==== Records to process ====
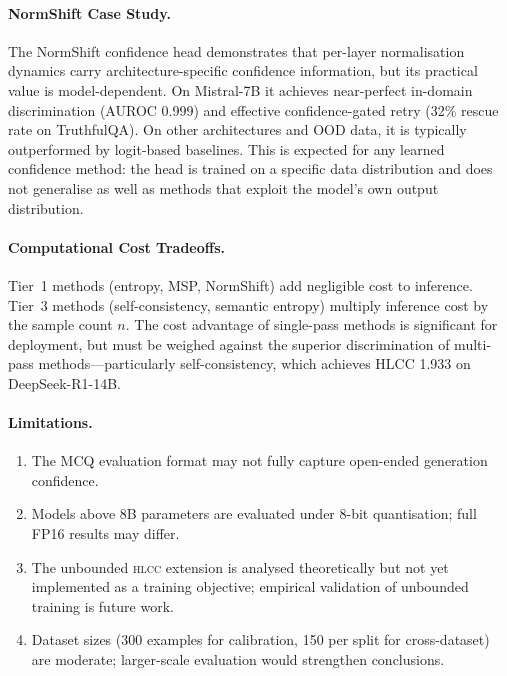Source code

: \documentclass[11pt,a4paper]{article}
\newcommand{\hlcc}{\textsc{hlcc}}
\begin{document}
\paragraph{NormShift Case Study.}
The NormShift confidence head demonstrates that per-layer
normalisation dynamics carry architecture-specific confidence
information, but its practical value is model-dependent.
On Mistral-7B it achieves near-perfect in-domain discrimination
(AUROC 0.999) and effective confidence-gated retry (32\% rescue
rate on TruthfulQA).  On other architectures and OOD data, it
is typically outperformed by logit-based baselines.  This is
expected for any learned confidence method: the head is trained on
a specific data distribution and does not generalise as well as
methods that exploit the model's own output distribution.

\paragraph{Computational Cost Tradeoffs.}
Tier~1 methods (entropy, MSP, NormShift) add negligible cost to
inference.  Tier~3 methods (self-consistency, semantic entropy) multiply
inference cost by the sample count $n$.  The cost advantage of
single-pass methods is significant for deployment, but must be weighed
against the superior discrimination of multi-pass methods---particularly
self-consistency, which achieves HLCC 1.933 on DeepSeek-R1-14B.

\paragraph{Limitations.}
\begin{enumerate}[nosep]
  \item The MCQ evaluation format may not fully capture open-ended
        generation confidence.
  \item Models above 8B parameters are evaluated under 8-bit quantisation;
        full FP16 results may differ.
  \item The unbounded \hlcc{} extension is analysed theoretically but
        not yet implemented as a training objective; empirical validation
        of unbounded training is future work.
  \item Dataset sizes (300 examples for calibration, 150 per split for
        cross-dataset) are moderate; larger-scale evaluation would
        strengthen conclusions.
\end{enumerate}


\end{document}
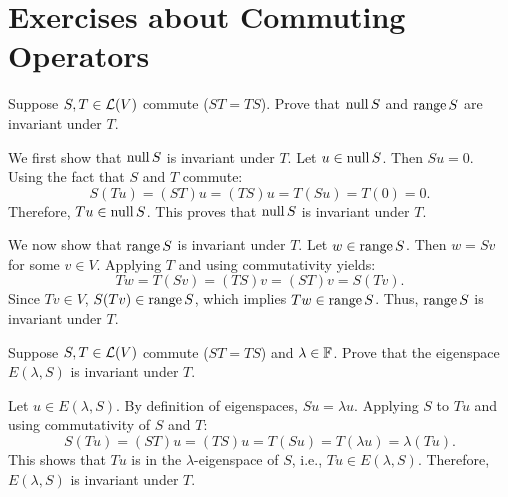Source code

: \section*{Exercises about Commuting Operators}

\begin{xrcs}
  Suppose $S, T \in \linmap(V)$ commute ($ST = TS$). Prove that $\mynull S$ and $\myrange S$ are invariant under $T$.

  \begin{xprf}
    \StepOne We first show that $\mynull S$ is invariant under $T$.
    Let $u \in \mynull S$. Then $Su = 0$. Using the fact that $S$ and $T$ commute:
    \begin{equation}
      S(Tu) = (ST)u = (TS)u = T(Su) = T(0) = 0.
    \end{equation}
    Therefore, $Tu \in \mynull S$. This proves that $\mynull S$ is invariant under $T$.

    \StepTwo We now show that $\myrange S$ is invariant under $T$.
    Let $w \in \myrange S$. Then $w = Sv$ for some $v \in V$. Applying $T$ and using commutativity yields:
    \begin{equation}
      Tw = T(Sv) = (TS)v = (ST)v = S(Tv).
    \end{equation}
    Since $Tv \in V$, $S(Tv) \in \myrange S$, which implies $Tw \in \myrange S$.
    Thus, $\myrange S$ is invariant under $T$.
  \end{xprf}
\end{xrcs}

\begin{xrcs}
  Suppose $S, T \in \linmap(V)$ commute ($ST = TS$) and $\lambda \in \myF$. Prove that the eigenspace $E(\lambda, S)$ is invariant under $T$.

  \begin{xprf}
    Let $u \in E(\lambda, S)$. By definition of eigenspaces, $Su = \lambda u$.
    Applying $S$ to $Tu$ and using commutativity of $S$ and $T$:
    \begin{equation}
      S(Tu) = (ST)u = (TS)u = T(Su) = T(\lambda u) = \lambda (Tu).
    \end{equation}
    This shows that $Tu$ is in the $\lambda$-eigenspace of $S$, i.e., $Tu \in E(\lambda, S)$.
    Therefore, $E(\lambda, S)$ is invariant under $T$.
  \end{xprf}
\end{xrcs}
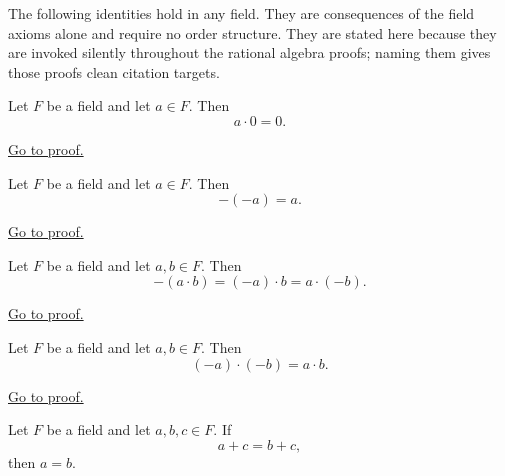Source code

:\begin{remark}
\label{rem:field-identity-consequences}
The following identities hold in any field.  They are consequences of
the field axioms alone and require no order structure.  They are stated
here because they are invoked silently throughout the rational algebra
proofs; naming them gives those proofs clean citation targets.
\end{remark}

\begin{theorem}
\label{thm:zero-product}
Let $F$ be a field and let $a\in F$.  Then
\[
a\cdot 0 = 0.
\]
\end{theorem}

\begin{remark*}[Proof]
\hyperref[prf:zero-product]{Go to proof.}
\end{remark*}

\begin{theorem}
\label{thm:double-negation}
Let $F$ be a field and let $a\in F$.  Then
\[
-(-a) = a.
\]
\end{theorem}

\begin{remark*}[Proof]
\hyperref[prf:double-negation]{Go to proof.}
\end{remark*}

\begin{theorem}
\label{thm:negation-of-product}
Let $F$ be a field and let $a,b\in F$.  Then
\[
-(a\cdot b) = (-a)\cdot b = a\cdot(-b).
\]
\end{theorem}

\begin{remark*}[Proof]
\hyperref[prf:negation-of-product]{Go to proof.}
\end{remark*}

\begin{corollary}
\label{cor:product-of-negatives}
Let $F$ be a field and let $a,b\in F$.  Then
\[
(-a)\cdot(-b) = a\cdot b.
\]
\end{corollary}

\begin{remark*}[Proof]
\hyperref[prf:product-of-negatives]{Go to proof.}
\end{remark*}

\begin{theorem}
\label{thm:additive-cancellation}
Let $F$ be a field and let $a,b,c\in F$.  If
\[
a + c = b + c,
\]
then $a = b$.
\end{theorem}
====
## Problem statement
Across the entries above, find the lines with the string "Applying" and copy them.

## Solution for this exercise
    Let $w \in \myrange S$. Then $w = Sv$ for some $v \in V$. Applying $T$ and using commutativity yields:
    Applying $S$ to $Tu$ and using commutativity of $S$ and $T$:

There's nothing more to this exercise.